S'attaquer aux monuments de la littérature, quels qu'ils soient, est toujours un peu délicat. D'une part, parce qu'il y a souvent un genre littéraire particulier à l'époque à laquelle ils ont étés écrits, le style de l'auteur, et surtout le rayonnement de ces oeuvres que de nombreux amateurs ne manquent jamais de souligner.
Dans le cas qui nous concerne, il y a la période Victorienne, avec son romantisme, son réalisme et surtout l'émergence de nombreux monuments de la science-fiction.
Bram Stocker, Mary Shelley, Edgar Allan Poe, Robert Louis Stevenson ou encore Jules Verne sont les premiers noms qui me viennent à l'esprit quand je pense à la littérature Fantastique.
Et puis il y a Oscar Wilde. Bien sur j'avais entendu parlé du "Portrait de Dorian Gray", mais je ne l'avais jamais lu. J'ai donc commencé mon retour aux classiques par lui.Et je dois dire que je suis plutôt mitigé sur la grandeur de l'oeuvre, mais pas totalement déçu pour autant.

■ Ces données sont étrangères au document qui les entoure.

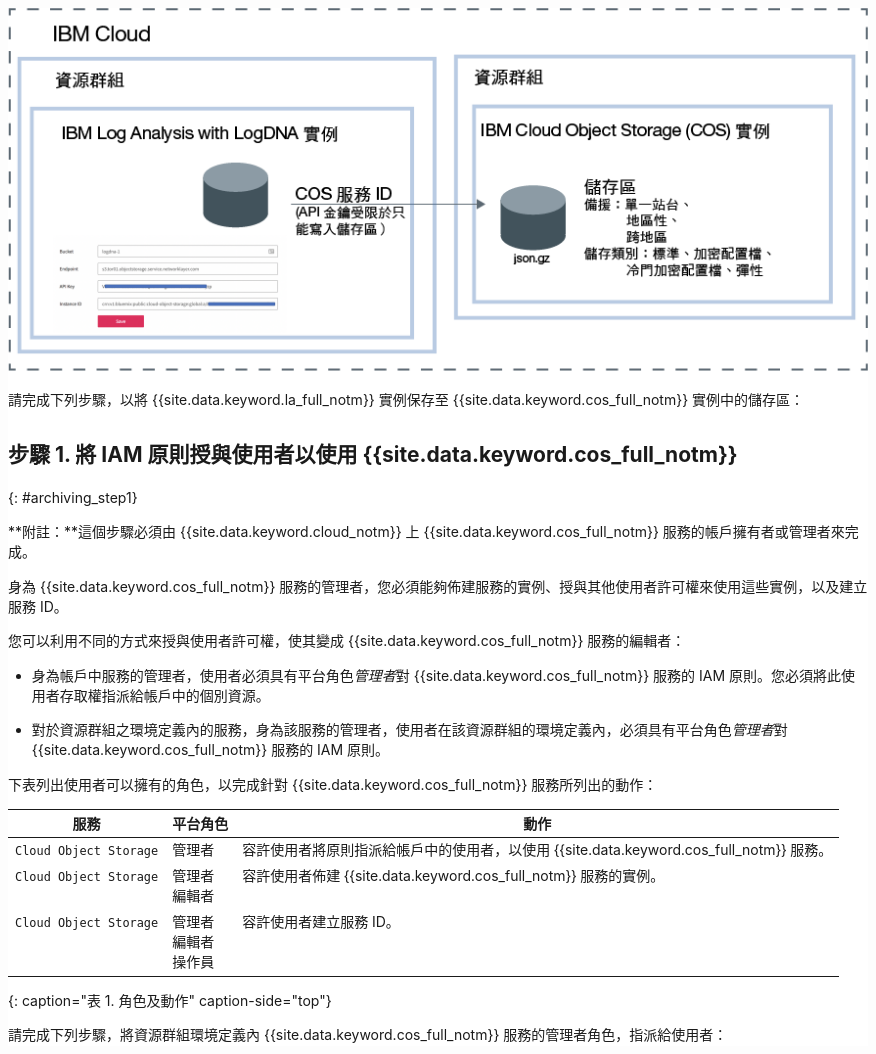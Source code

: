 ![高階視圖保存日誌](images/archive.png "高階視圖保存日誌")


請完成下列步驟，以將 {{site.data.keyword.la_full_notm}} 實例保存至 {{site.data.keyword.cos_full_notm}} 實例中的儲存區：


## 步驟 1. 將 IAM 原則授與使用者以使用 {{site.data.keyword.cos_full_notm}}
{: #archiving_step1}

**附註：**這個步驟必須由 {{site.data.keyword.cloud_notm}} 上 {{site.data.keyword.cos_full_notm}} 服務的帳戶擁有者或管理者來完成。

身為 {{site.data.keyword.cos_full_notm}} 服務的管理者，您必須能夠佈建服務的實例、授與其他使用者許可權來使用這些實例，以及建立服務 ID。 

您可以利用不同的方式來授與使用者許可權，使其變成 {{site.data.keyword.cos_full_notm}} 服務的編輯者：

* 身為帳戶中服務的管理者，使用者必須具有平台角色*管理者*對 {{site.data.keyword.cos_full_notm}} 服務的 IAM 原則。您必須將此使用者存取權指派給帳戶中的個別資源。 

* 對於資源群組之環境定義內的服務，身為該服務的管理者，使用者在該資源群組的環境定義內，必須具有平台角色*管理者*對 {{site.data.keyword.cos_full_notm}} 服務的 IAM 原則。 


下表列出使用者可以擁有的角色，以完成針對 {{site.data.keyword.cos_full_notm}} 服務所列出的動作：

| 服務                    | 平台角色    | 動作                                                                                        | 
|----------------------------|-------------------|-----------------------------------------------------------------------------------------------|       
| `Cloud Object Storage`     | 管理者     | 容許使用者將原則指派給帳戶中的使用者，以使用 {{site.data.keyword.cos_full_notm}} 服務。|
| `Cloud Object Storage`     | 管理者 </br>編輯者 | 容許使用者佈建 {{site.data.keyword.cos_full_notm}} 服務的實例。|
| `Cloud Object Storage`     | 管理者 </br>編輯者 </br>操作員 | 容許使用者建立服務 ID。| 
{: caption="表 1. 角色及動作" caption-side="top"} 


請完成下列步驟，將資源群組環境定義內 {{site.data.keyword.cos_full_notm}} 服務的管理者角色，指派給使用者： 
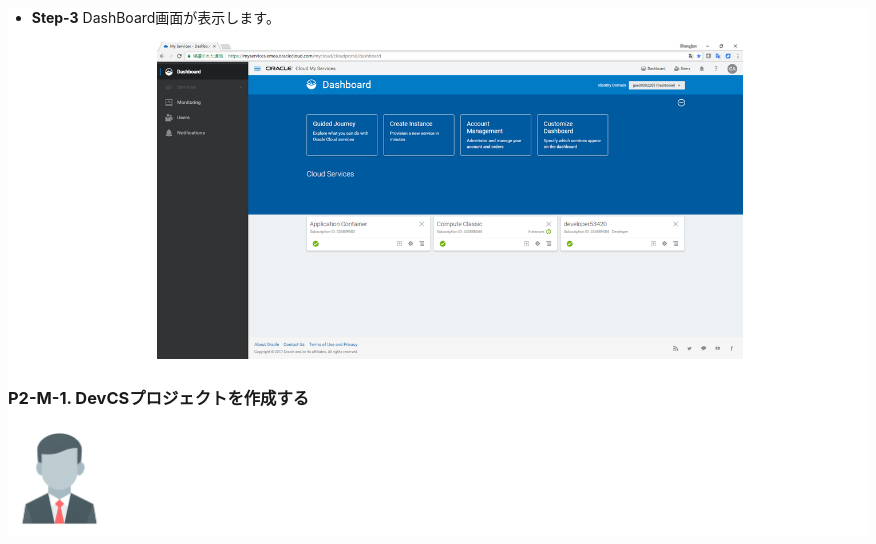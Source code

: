 - **Step-3**
  DashBoard画面が表示します。

  <div align="center"><img src=".\img2\DevCSLogin1-3.PNG" width=70%></div>


### P2-M-1. DevCSプロジェクトを作成する

<img src=".\img_role\project_manager.PNG" width=12%>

Je ne veux pas tomber dans le jugement hâtif d'un livre à cause de son style, car Les auteurs que j'ai cité plus haut et que j'apprécie tout particulièrement appartiennent tous à cette période et il faut donc se faire au style pour apprécier le caractère de leurs romans.
En dehors de cet aspect, il y a plusieurs points qui sont assez médiocres dans ce livre, qui laissent un sentiment de survol, d'inachevé, qui choquent également.J'ai aussi apprécié certaines idées, ou plus généralement l'ambiance qui se dégage du livre.

Mais voyons ça :
Autant j'aime le style précis et incisif de Poe, le côté descriptif (parfois un peu pesant) de Verne ou le style si particulier de Bram Stocker, autant j'ai trouvé Oscar Wilde vraiment pédant et pompeux. Il écrit souvent avec emphase, rajoutant tournure littéraire sur tournure littéraire, au point que ça finit par vraiment me casser les couilles. Il appuie aussi dans la préface de son livre sur les qualités que doit avoir toute personne se voulant lecteur et/ou critique.
Je cite :
"Ceux qui trouvent de laides intentions en de belles choses sont corrompus sans être séduisants. Et c'est une faute. Ceux qui trouvent de belles intentions dans les belles choses sont cultivés. Il reste à ceux-ci l'espérance. Ce sont les élus pour qui les belles choses signifient simplement la Beauté.
Un livre n'est point moral ou immoral. Il est bien ou il est mal écrit. C'est tout."
Là j'ai toussé.
Un tout petit peu plus loin, alors que le livre vient à peine de commencer, Oscar Wilde se lance dans une grande tirade sur la Beauté, l'éloge de la jeunesse et de l'amour avec un grand A. Puis les propos deviennent de moins en moins ambigus, pour décrire un bon gros amour virile, que le peintre Basil exprime en peignant Dorian. Mais le plus dur à lire, pour un bon vieil ours des cavernes hétéro comme moi, c'est qu'au moment où la scène est écrite, Dorian est un ado, et Basil un homme d'âge mûr.
Alors là je dois dire qu'à sec et sans vaseline, j'ai toussé aussi. Je n'ai rien contre les amours homosexuelles, (chacun fait ce qu'il veut et je respecte ça) mais amenées aussi rapidement et dans un livre que je considérait comme franchement ésotérique et un peu rococo, la vache, ça calme.
Plus tard j'ai regardé la bio de l'auteur, pour découvrir qu'il a souffert de son homosexualité, désavoué par la "bonne" société de l'époque, surtout du au fait qu'il était très épris d'un adolescent et qu'il avait le double de son âge...
Mais bon...Heureusement ces passages sont surtout présents au début du livre, et plus éparpillés ensuite.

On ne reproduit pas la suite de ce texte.